> **Requirement**
Every line below that mentions the word "rules" should be copied out.

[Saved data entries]
——

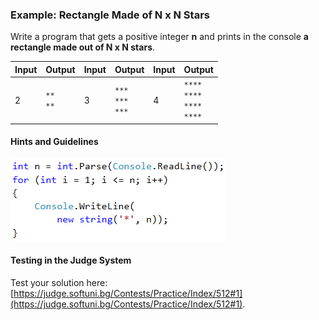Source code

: ### Example: Rectangle Made of N x N Stars

Write a program that gets a positive integer **n** and prints in the console **a rectangle made out of N x N stars**.

|Input|Output|Input|Output|Input|Output|
|---|---|---|---|---|---|
|2|<code>\*\*</code><br><code>\*\*</code>|3|<code>\*\*\*</code><br><code>\*\*\*</code><br><code>\*\*\*</code>|4|<code>\*\*\*\*</code><br><code>\*\*\*\*</code><br><code>\*\*\*\*</code><br><code>\*\*\*\*</code>|

#### Hints and Guidelines

![](/assets/chapter-6-images/02.Rectangle-of-N-x-N-stars-01.png)

#### Testing in the Judge System

Test your solution here: [https://judge.softuni.bg/Contests/Practice/Index/512#1](https://judge.softuni.bg/Contests/Practice/Index/512#1).
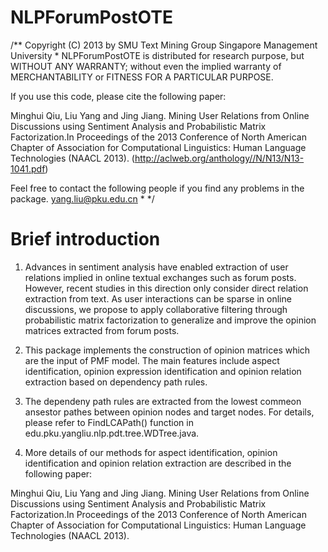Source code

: NLPForumPostOTE
===============

/**
Copyright (C) 2013 by
SMU Text Mining Group
Singapore Management University *
NLPForumPostOTE is distributed for research purpose, but
WITHOUT ANY WARRANTY; without even the implied warranty of
MERCHANTABILITY or FITNESS FOR A PARTICULAR PURPOSE.

If you use this code, please cite the following paper:

Minghui Qiu, Liu Yang and Jing Jiang. Mining User Relations from Online Discussions using Sentiment Analysis and Probabilistic Matrix Factorization.In Proceedings of the 2013 Conference of North American Chapter of Association for Computational Linguistics: Human Language Technologies (NAACL 2013). (http://aclweb.org/anthology//N/N13/N13-1041.pdf)

Feel free to contact the following people if you find any
problems in the package.
yang.liu@pku.edu.cn * */

Brief introduction
===================

1. Advances in sentiment analysis have enabled extraction of user relations implied in online textual exchanges such as forum posts. However, recent studies in this direction only consider direct relation extraction from text. As user interactions can be sparse in online discussions, we propose to apply collaborative filtering through probabilistic matrix factorization to generalize and improve the opinion matrices extracted from forum posts.

2. This package implements the construction of opinion matrices which are the input of PMF model. The main features include aspect identification, opinion expression identification and opinion relation extraction based on dependency path rules.

3. The dependeny path rules are extracted from the lowest commeon ansestor pathes between opinion nodes and target nodes. For details, please refer to FindLCAPath() function in edu.pku.yangliu.nlp.pdt.tree.WDTree.java.

4. More details of our methods for aspect identification, opinion identification and opinion relation extraction are described in the following paper:

Minghui Qiu, Liu Yang and Jing Jiang. Mining User Relations from Online Discussions using Sentiment Analysis and Probabilistic Matrix Factorization.In Proceedings of the 2013 Conference of North American Chapter of Association for Computational Linguistics: Human Language Technologies (NAACL 2013).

——

> **Response below**
2. This package implements the construction of opinion matrices which are the input of PMF model. The main features include aspect identification, opinion expression identification and opinion relation extraction based on dependency path rules.
3. The dependeny path rules are extracted from the lowest commeon ansestor pathes between opinion nodes and target nodes. For details, please refer to FindLCAPath() function in edu.pku.yangliu.nlp.pdt.tree.WDTree.java.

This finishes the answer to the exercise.